Matt Bomer, Joe Manganiello, Adam Rodriguez, and WWF wrestler Kevin Nash as Mike’s fellow dancers, and Gabriel Iglesias as DJ/emcee Tobias reprise their roles in the comedy drama, which gets off to a promising start with Mike dancing alone in his workshop. Tatum has his best moments in this early scene, displaying the moves that brought him to moviegoers’ attention nearly a decade ago in Step Up . But once he joins his pals on the road, the thin story rumbles along in fits and stops. There’s an overnight stay at a beach; a layover at a private Savannah strip club where Mike recruits new emcee Rome (Jada Pinkett-Smith, a poor substitute for McConaughey, although her repeated use of the word “queens” to describe the strippers’ female clientele ought to engender a few drinking games) and two of her dancers, Andre (Donald Glover) and Malik (Stephen ‘tWitch’ Boss); and a night spent with a sexually frustrated wealthy divorcee (Andie MacDowell) and her posse before the group finally lands at the anticlimactic convention.
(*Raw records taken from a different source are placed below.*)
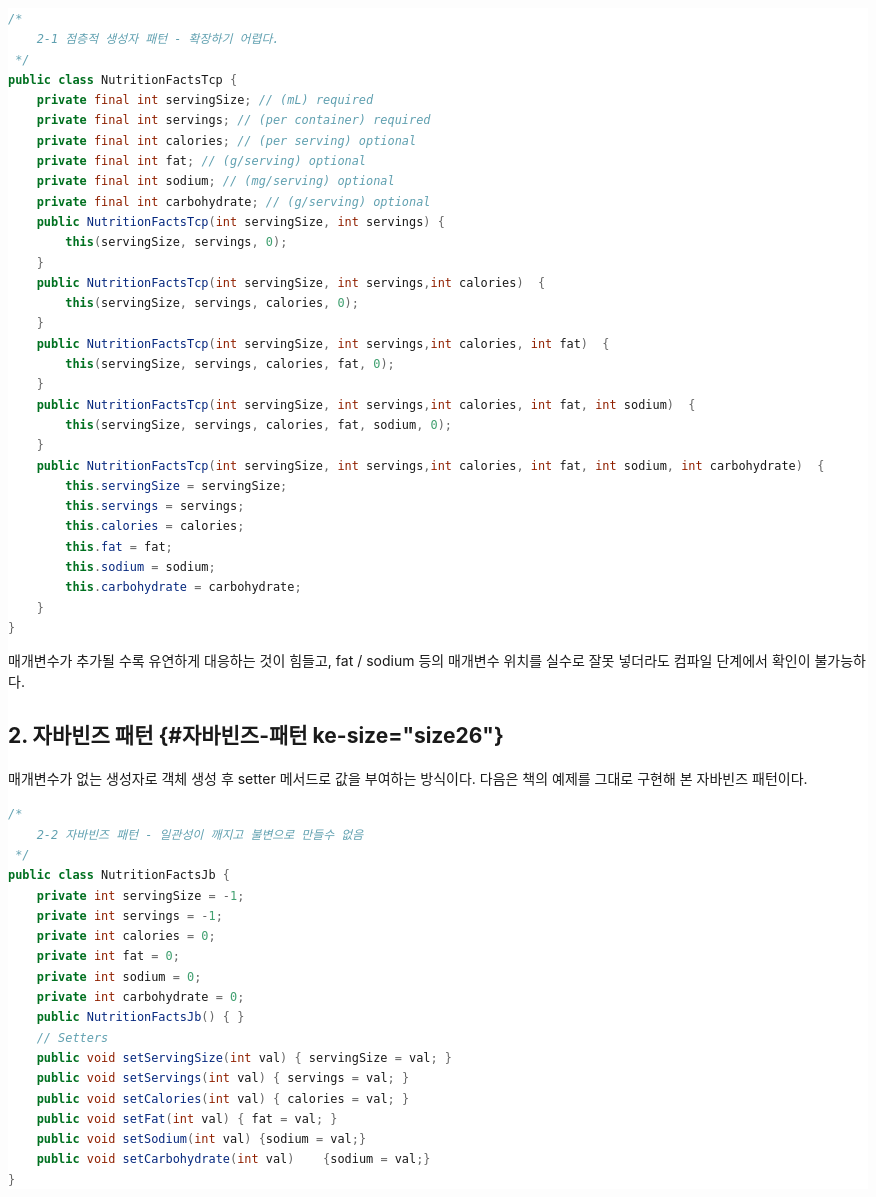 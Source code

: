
 ``` {.java ke-language="java" ke-type="codeblock"}
/*
    2-1 점층적 생성자 패턴 - 확장하기 어렵다.
 */
public class NutritionFactsTcp {
    private final int servingSize; // (mL) required
    private final int servings; // (per container) required
    private final int calories; // (per serving) optional
    private final int fat; // (g/serving) optional
    private final int sodium; // (mg/serving) optional
    private final int carbohydrate; // (g/serving) optional
    public NutritionFactsTcp(int servingSize, int servings) {
        this(servingSize, servings, 0);
    }
    public NutritionFactsTcp(int servingSize, int servings,int calories)  {
        this(servingSize, servings, calories, 0);
    }
    public NutritionFactsTcp(int servingSize, int servings,int calories, int fat)  {
        this(servingSize, servings, calories, fat, 0);
    }
    public NutritionFactsTcp(int servingSize, int servings,int calories, int fat, int sodium)  {
        this(servingSize, servings, calories, fat, sodium, 0);
    }
    public NutritionFactsTcp(int servingSize, int servings,int calories, int fat, int sodium, int carbohydrate)  {
        this.servingSize = servingSize;
        this.servings = servings;
        this.calories = calories;
        this.fat = fat;
        this.sodium = sodium;
        this.carbohydrate = carbohydrate;
    }
}
```

매개변수가 추가될 수록 유연하게 대응하는 것이 힘들고, fat / sodium 등의 매개변수 위치를 실수로 잘못 넣더라도 컴파일 단계에서 확인이 불가능하다.

## 2. 자바빈즈 패턴 {#자바빈즈-패턴 ke-size="size26"}

매개변수가 없는 생성자로 객체 생성 후 setter 메서드로 값을 부여하는 방식이다. 다음은 책의 예제를 그대로 구현해 본 자바빈즈 패턴이다.

``` {.java ke-language="java" ke-type="codeblock"}
/*
    2-2 자바빈즈 패턴 - 일관성이 깨지고 불변으로 만들수 없음
 */
public class NutritionFactsJb {
    private int servingSize = -1;
    private int servings = -1;
    private int calories = 0;
    private int fat = 0;
    private int sodium = 0;
    private int carbohydrate = 0;
    public NutritionFactsJb() { }
    // Setters
    public void setServingSize(int val) { servingSize = val; }
    public void setServings(int val) { servings = val; }
    public void setCalories(int val) { calories = val; }
    public void setFat(int val) { fat = val; }
    public void setSodium(int val) {sodium = val;}
    public void setCarbohydrate(int val)    {sodium = val;}
}
```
For all the talk of how these sensitive stripteasers know what the ladies want, there are precious few women to put their theory — namely: all that ladies need is a man to listen to them and maybe give them a lap dance — to the test. Even Pinkett-Smith’s role is little more than a cameo. That means the focus is solely on the men and their journey toward — what? There is little conflict and much of anything resembling actual drama in Magic Mike XXL . Oh, the boys argue amongst themselves about the direction of the show; Mike quarrels/flirts with Zoe (Amber Heard), the photographer he meets on the beach who pointlessly pops up from time to time; and there is clearly bad blood between Mike and Rome, although that, too, is quickly resolved. None of it adds up to very much. Even as a bromance, the movie falls flat. Most of the time, it feels like an excuse for the actors to strut their individual talents: Watch Channing and Boss dance, Bomer and Glover sing, Manganiello and Rodriguez cut up, and Nash do whatever it is Nash does.
Reid Carolin is back on board as screenwriter, but the fizzy charm he created in Magic Mike has vanished. The pity is it wouldn’t have been hard to create fun, escapist entertainment out of the convention and its competitive element. Instead, by the final lap dance, that early high engendered by Mike’s solo moves has long since dissipated. The guys are sexy, to be sure, but they are better served by Magic Mike XXL ’s poster than by anything in the movie.
Pam Grady is a San Francisco-based freelance writer whose work has appeared in the San Francisco Chronicle, Box Office, Keyframe, and other publications. She is a member of the San Francisco Film Critics Circle.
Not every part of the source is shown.